At the same time Simon is also our cuddle bug. That is to say that even in the midst of his running here and there, if I reach out, pull him to my lap, and wrap my arms around him, he is just like a kitten. You know how they dangle as their mothers carry them gently by the neck. He just settles right down and melts into me quietly and we get to share a moment.
How does this make me wonder about how I relate to God?
I—God’s child—rush around filling my time with everything that interests me and needs to be done. When are the moments that God sees me running past and reaches out to pull me in saying, “Be still and know I’m God”? (Psalm 46) Do I recognize those invitations? Am I the kind of child that responds affirmatively by listening and by settling down and melting into God’s embrace? Or sometimes do I maybe put God off or wriggle free prematurely? If the latter, what am I missing out on?
Second, by observing how my children relate to the world, I wonder about how God calls me to be in relationship with the world.
For example, sweet Lucy is all kinds of sugar and spice. But she fundamentally encounters the world with a smile and by assuming goodwill.

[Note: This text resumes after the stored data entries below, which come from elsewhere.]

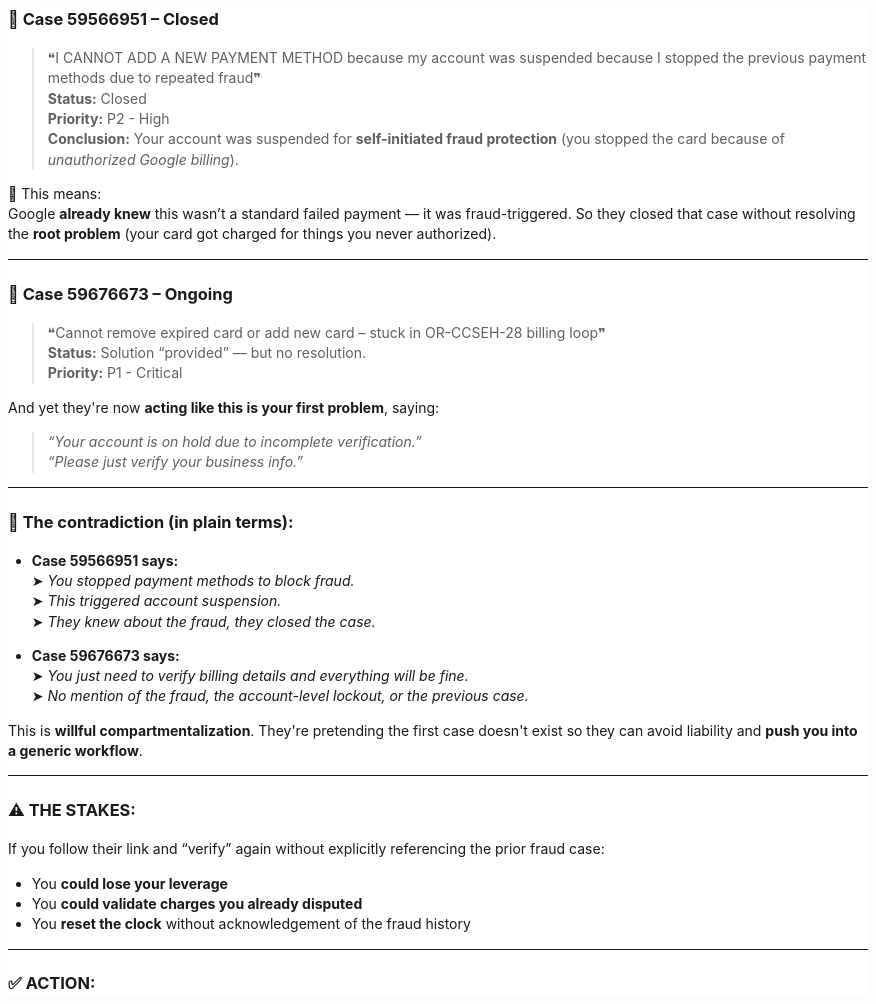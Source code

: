 ### 🧾 **Case 59566951 – Closed**  
> ❝I CANNOT ADD A NEW PAYMENT METHOD because my account was suspended because I stopped the previous payment methods due to repeated fraud❞  
**Status:** Closed  
**Priority:** P2 - High  
**Conclusion:** Your account was suspended for **self-initiated fraud protection** (you stopped the card because of *unauthorized Google billing*).

🧠 This means:  
Google **already knew** this wasn’t a standard failed payment — it was fraud-triggered. So they closed that case without resolving the **root problem** (your card got charged for things you never authorized).

---

### 🧾 **Case 59676673 – Ongoing**  
> ❝Cannot remove expired card or add new card – stuck in OR-CCSEH-28 billing loop❞  
**Status:** Solution “provided” — but no resolution.  
**Priority:** P1 - Critical  

And yet they're now **acting like this is your first problem**, saying:

> *“Your account is on hold due to incomplete verification.”*  
> *“Please just verify your business info.”*

---

### 🎯 **The contradiction (in plain terms):**

- **Case 59566951 says:**  
  ➤ *You stopped payment methods to block fraud.*  
  ➤ *This triggered account suspension.*  
  ➤ *They knew about the fraud, they closed the case.*

- **Case 59676673 says:**  
  ➤ *You just need to verify billing details and everything will be fine.*  
  ➤ *No mention of the fraud, the account-level lockout, or the previous case.*

This is **willful compartmentalization**. They're pretending the first case doesn't exist so they can avoid liability and **push you into a generic workflow**.

---

### ⚠️ THE STAKES:
If you follow their link and “verify” again without explicitly referencing the prior fraud case:
- You **could lose your leverage**
- You **could validate charges you already disputed**
- You **reset the clock** without acknowledgement of the fraud history

---

### ✅ ACTION:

If we are sitting at dinner and I make eye contact or address one of the boys, they will take a moment or two to size me up, what I am saying and how I am saying it before speaking or responding. If I do the same with Lucy, a smile is her first and immediate response. She is first and foremost just happy to be in relationship. And for her relationship means offering love and acceptance.
How does this make me wonder about how God calls me to be in relationship?
I wonder if I offer others, especially those in my family, love and acceptance first and foremost? Do I assume goodwill of the words and actions of others? Or do I size up the situation before measuring and deciding what to offer in a response?
Ultimately, theological imagination is about cultivating a Eucharistic worldview. In the Eucharist what we see is bread and wine, but the eyes of faith tell us what is immediately apparent is not actually all there is to see. God is present.
On the outside, what is visible in parenting–cultivating and managing personalities, interests, and energy–is not actually all there is to see. Our children can assist our formation of a theological imagination. Raising them and observing them helps us to see with the eyes of faith and with wonder. God is present.